In a grand-scale, universal sort of way, January 1st means nothing. We ugly bags of mostly water view the start of each year as a new beginning. To some, it's in a Neil Finn "I'm not the old girl, I'm someone new" kind of way. To others, it's the first day of many where we promise we'll start that diet tomorrow. To most people, it's a day to nurse hangovers and the start of a month-long repetition of curses as we keep writing 2006 on checks. Let's concentrate on somewhere between the extremes and look at new technology that's coming...someday.
Spotted at CEATEC: the world's first 55-inch SED panels. More should be here soon.
A quantum dot is a tiny semiconductor that glows when you give it energy. Such dots glow at different wavelengths, depending on their size. And, when I say "size," keep in mind that about 3 million of these things could fit across your thumb. Thus, there is a potential for even thinner, lighter, and more power-efficient displays. The drawback? Until recently, the dots cost upward of $2,000 per gram. So, they're a bit pricey. That cost has come down of late, and, with advancements in their cousin technology, OLED, these dots could get popular. The largest display at the moment is monochromatic and has a resolution of 32 by 64. This is a little small for watching DVDs, but they'll get bigger.
Blu-ray and HD DVD Are for Chumps
Several companies, including Hitachi/Maxell and Optware, are working on holographic media. In the latter's case, projected disc space—on something the size of a DVD—will be in the multiple-terabyte range (100 times more than HD DVD or Blu-ray). Optware's HVD format works by sending two lasers, one red and one green or blue, toward the disc. A layer reflects the green or blue laser and lets the red laser pass through. The red laser reads a layer of pits and lands (like with a regular DVD). The green or blue laser reads the data-containing layer in three dimensions (back and forth, as with a DVD, and also vertically). That's thousands of hours of 1080p/24 content on one disc. Don't expect it in a home format any time soon.
Mega Contrast LCD
Shown at the past several trade shows, Sharp's Mega Contrast LCD looks exactly as the name suggests.
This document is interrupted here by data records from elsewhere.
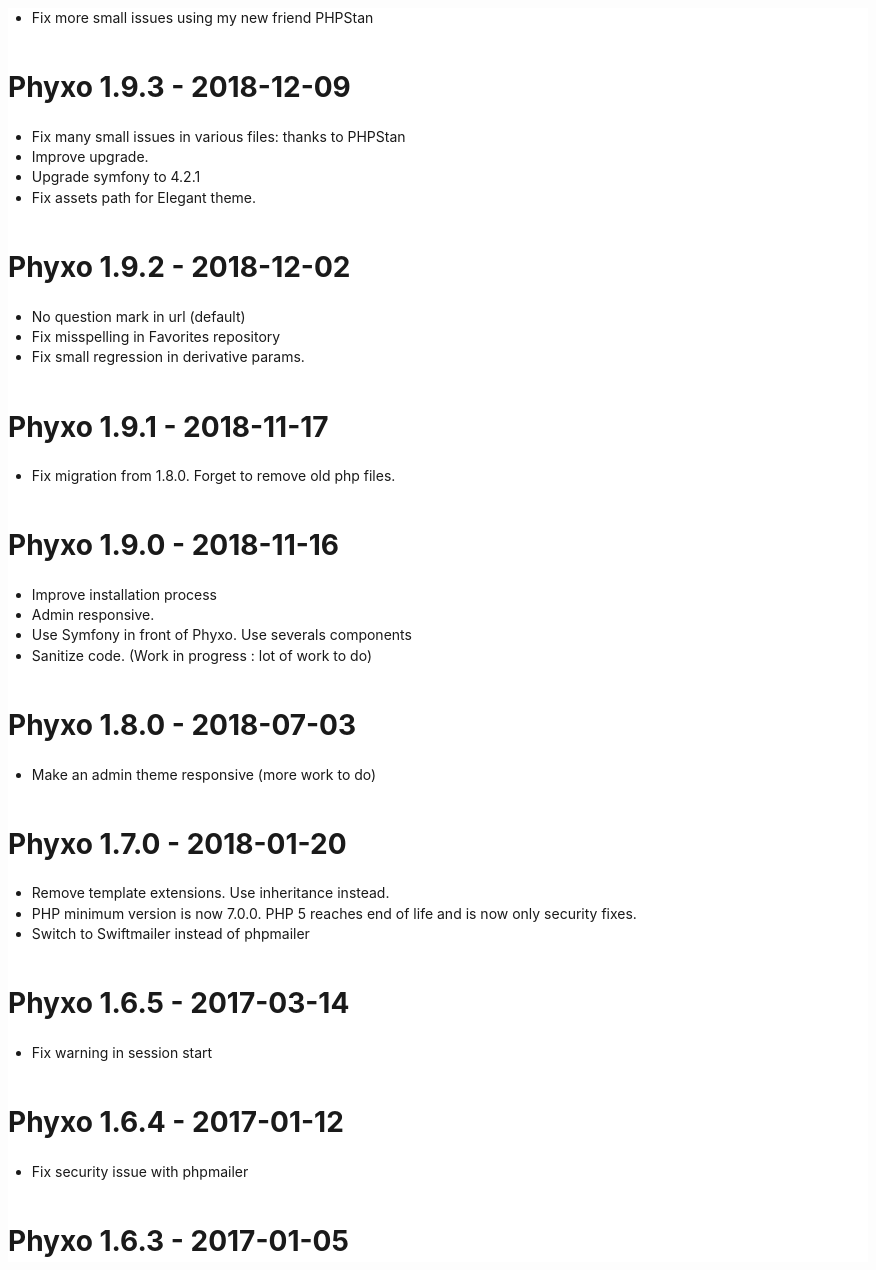 - Fix more small issues using my new friend PHPStan

# Phyxo 1.9.3 - 2018-12-09

- Fix many small issues in various files: thanks to PHPStan
- Improve upgrade.
- Upgrade symfony to 4.2.1
- Fix assets path for Elegant theme.

# Phyxo 1.9.2 - 2018-12-02

- No question mark in url (default)
- Fix misspelling in Favorites repository
- Fix small regression in derivative params.

# Phyxo 1.9.1 - 2018-11-17

- Fix migration from 1.8.0. Forget to remove old php files.

# Phyxo 1.9.0 - 2018-11-16

- Improve installation process
- Admin responsive.
- Use Symfony in front of Phyxo. Use severals components
- Sanitize code. (Work in progress : lot of work to do)

# Phyxo 1.8.0 - 2018-07-03

- Make an admin theme responsive (more work to do)

# Phyxo 1.7.0 - 2018-01-20

- Remove template extensions. Use inheritance instead.
- PHP minimum version is now 7.0.0. PHP 5 reaches end of life and is now only security fixes.
- Switch to Swiftmailer instead of phpmailer

# Phyxo 1.6.5 - 2017-03-14

- Fix warning in session start

# Phyxo 1.6.4 - 2017-01-12

- Fix security issue with phpmailer

# Phyxo 1.6.3 - 2017-01-05
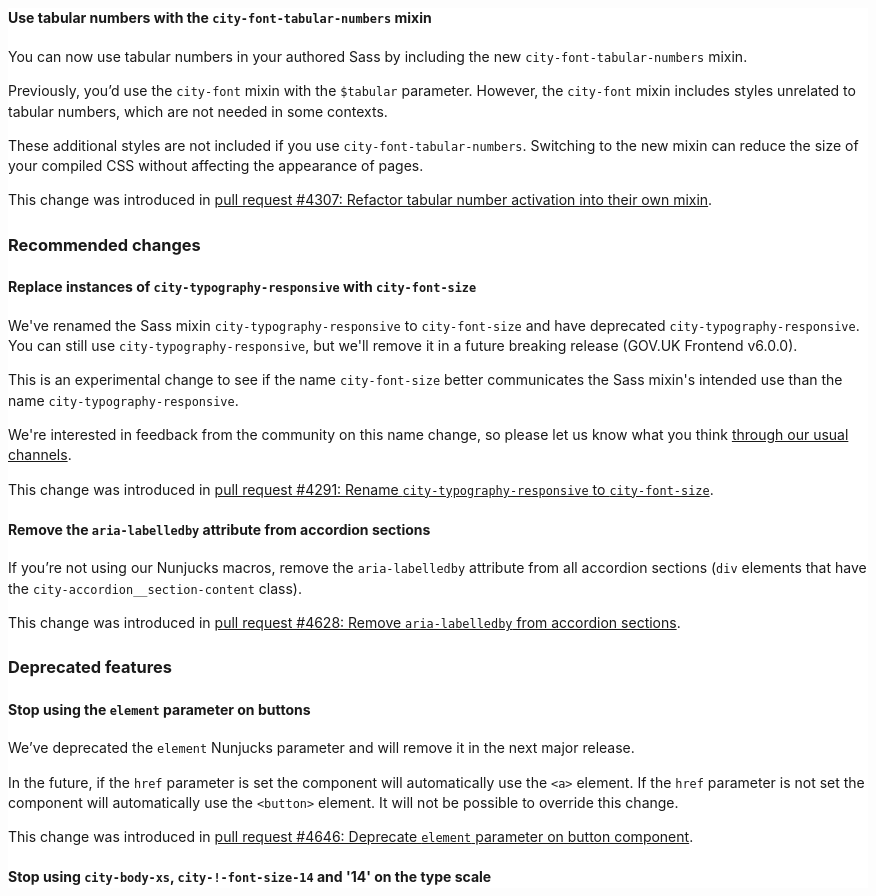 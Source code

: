 #### Use tabular numbers with the `city-font-tabular-numbers` mixin

You can now use tabular numbers in your authored Sass by including the new `city-font-tabular-numbers` mixin.

Previously, you’d use the `city-font` mixin with the `$tabular` parameter. However, the `city-font` mixin includes styles unrelated to tabular numbers, which are not needed in some contexts.

These additional styles are not included if you use `city-font-tabular-numbers`. Switching to the new mixin can reduce the size of your compiled CSS without affecting the appearance of pages.

This change was introduced in [pull request #4307: Refactor tabular number activation into their own mixin](https://github.com/alphagov/city-frontend/pull/4307).

### Recommended changes

#### Replace instances of `city-typography-responsive` with `city-font-size`

We've renamed the Sass mixin `city-typography-responsive` to `city-font-size` and have deprecated `city-typography-responsive`. You can still use `city-typography-responsive`, but we'll remove it in a future breaking release (GOV.UK Frontend v6.0.0).

This is an experimental change to see if the name `city-font-size` better communicates the Sass mixin's intended use than the name `city-typography-responsive`.

We're interested in feedback from the community on this name change, so please let us know what you think [through our usual channels](https://design-system.service.gov.uk/get-in-touch/).

This change was introduced in [pull request #4291: Rename `city-typography-responsive` to `city-font-size`](https://github.com/alphagov/city-frontend/pull/4291).

#### Remove the `aria-labelledby` attribute from accordion sections

If you’re not using our Nunjucks macros, remove the `aria-labelledby` attribute from all accordion sections (`div` elements that have the `city-accordion__section-content` class).

This change was introduced in [pull request #4628: Remove `aria-labelledby` from accordion sections](https://github.com/alphagov/city-frontend/pull/4628).

### Deprecated features

#### Stop using the `element` parameter on buttons

We’ve deprecated the `element` Nunjucks parameter and will remove it in the next major release.

In the future, if the `href` parameter is set the component will automatically use the `<a>` element. If the `href` parameter is not set the component will automatically use the `<button>` element. It will not be possible to override this change.

This change was introduced in [pull request #4646: Deprecate `element` parameter on button component](https://github.com/alphagov/city-frontend/pull/4646).

#### Stop using `city-body-xs`, `city-!-font-size-14` and '14' on the type scale
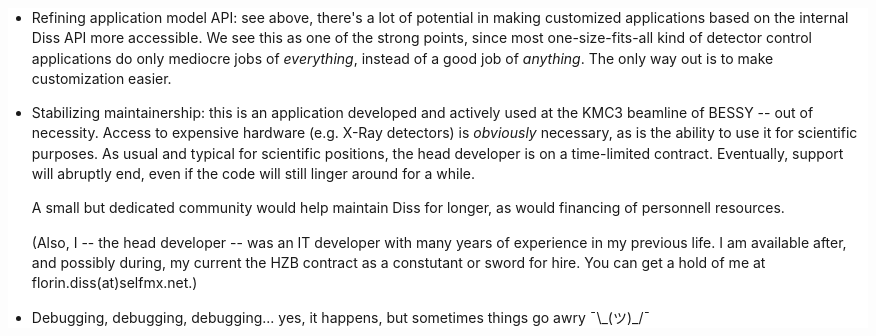 - Refining application model API: see above, there's a lot of
  potential in making customized applications based on the internal
  Diss API more accessible. We see this as one of the strong points,
  since most one-size-fits-all kind of detector control applications
  do only mediocre jobs of *everything*, instead of a good job of
  *anything*. The only way out is to make customization easier.
  
- Stabilizing maintainership: this is an application developed
  and actively used at the KMC3 beamline of BESSY -- out of necessity.
  Access to expensive hardware (e.g. X-Ray detectors) is *obviously*
  necessary, as is the ability to use it for scientific purposes.
  As usual and typical for scientific positions, the head developer 
  is on a time-limited contract. Eventually, support will abruptly end,
  even if the code will still linger around for a while.
  
  A small but dedicated community would help maintain Diss for longer,
  as would financing of personnell resources.
  
  (Also, I -- the head developer -- was an IT developer with many years of
  experience in my previous life. I am available after, and possibly during,
  my current the HZB contract as a constutant or sword for hire.
  You can get a hold of me at florin.diss(at)selfmx.net.)
  
- Debugging, debugging, debugging... yes, it happens, but sometimes things
  go awry ¯\\_(ツ)\_/¯
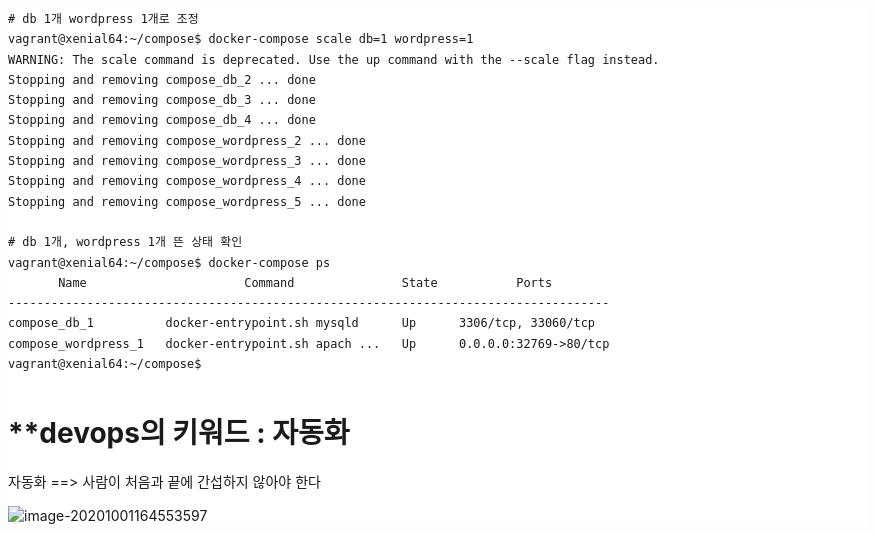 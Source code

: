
 ```
# db 1개 wordpress 1개로 조정
vagrant@xenial64:~/compose$ docker-compose scale db=1 wordpress=1
WARNING: The scale command is deprecated. Use the up command with the --scale flag instead.
Stopping and removing compose_db_2 ... done
Stopping and removing compose_db_3 ... done
Stopping and removing compose_db_4 ... done
Stopping and removing compose_wordpress_2 ... done
Stopping and removing compose_wordpress_3 ... done
Stopping and removing compose_wordpress_4 ... done
Stopping and removing compose_wordpress_5 ... done

# db 1개, wordpress 1개 뜬 상태 확인
vagrant@xenial64:~/compose$ docker-compose ps
       Name                      Command               State           Ports
------------------------------------------------------------------------------------
compose_db_1          docker-entrypoint.sh mysqld      Up      3306/tcp, 33060/tcp
compose_wordpress_1   docker-entrypoint.sh apach ...   Up      0.0.0.0:32769->80/tcp
vagrant@xenial64:~/compose$

```







# **devops의 키워드 : 자동화 

자동화 ==> 사람이 처음과 끝에 간섭하지 않아야 한다

![image-20201001164553597](https://user-images.githubusercontent.com/69428620/94990424-f060e200-05b6-11eb-930b-acb42e38b33a.png)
Their claimed contrast ratio of 1,000,000:1 seems a bit far-fetched, but it does offer a noticeable improvement over other LCDs and plasmas (until you read the next item below, at least). Sharp remains fairly tight-lipped on how the technology works exactly, but they will say that it has a "new panel structure, newly developed materials different from conventional LCDs, and minimized distinctive factors that deteriorate contrast ratio, such as minute birefringence, scattering, and reflection of lights, thus exceeding the contrast ratio of CRT." Uh huh. Hey, it looks cool, and we want one. So far, it's not a consumer product (or even a U.S. product at all). Maybe someday.
20,000:1 Contrast-Ratio Plasma
At CEATEC this year, Pioneer showed off a next-generation panel that we should see here in a year or so. They claim a rather outrageous 20,000:1 contrast ratio—outrageous, that is, until you see it in action. It has a legitimate black level, made that much more impressive as it comes from a company that isn't typically known for good black levels. It looks as good as SED.
Yeah, Where Is SED?
Also at this past CEATEC, Toshiba/Canon showed off three 55-inch SED panels. This would be perfect if only three people wanted them. I'm guessing that more will be getting in that line. They are going to make the first round of panels in a Canon facility, but they should be breaking ground soon on a whole new manufacturing plant. They're now saying the sets will be available by the end of this year, but with limited availability. They've said "the end of next year" for each of the past three years, so we shall see. I've heard another rumor (third-hand, so take it for what it is) of an initial price of $10,000. I'm sure they could sell all three that they have at that price. I'm not sure how many more, though. If that is the price (and I have no idea if it is), then, to be sure, it will drop quickly as the new plant ramps up production.
OLEDs are everywhere—that is, everywhere but home theater. Phones, MP3 players, car stereos, and so on are all using OLEDs instead of power-hungry LCDs. The issues putting OLEDs into the home are similar to what they were a few years ago: getting the blue to last longer and making sure they're watertight. Companies like Sony, Mitsubishi (not the TV division), and Samsung have all talked about OLED to varying degrees. It's a fascinating technology with great potential, but it's a long way off.
Anyone Have 1.21Jigawatts?
So, for the moment, we're stuck with plasma, LCD, DLP, LCOS, and, if you're into the retro scene, CRT. Who knows where or how good (and cheap) these technologies will be when those discussed in this article finally hit the market.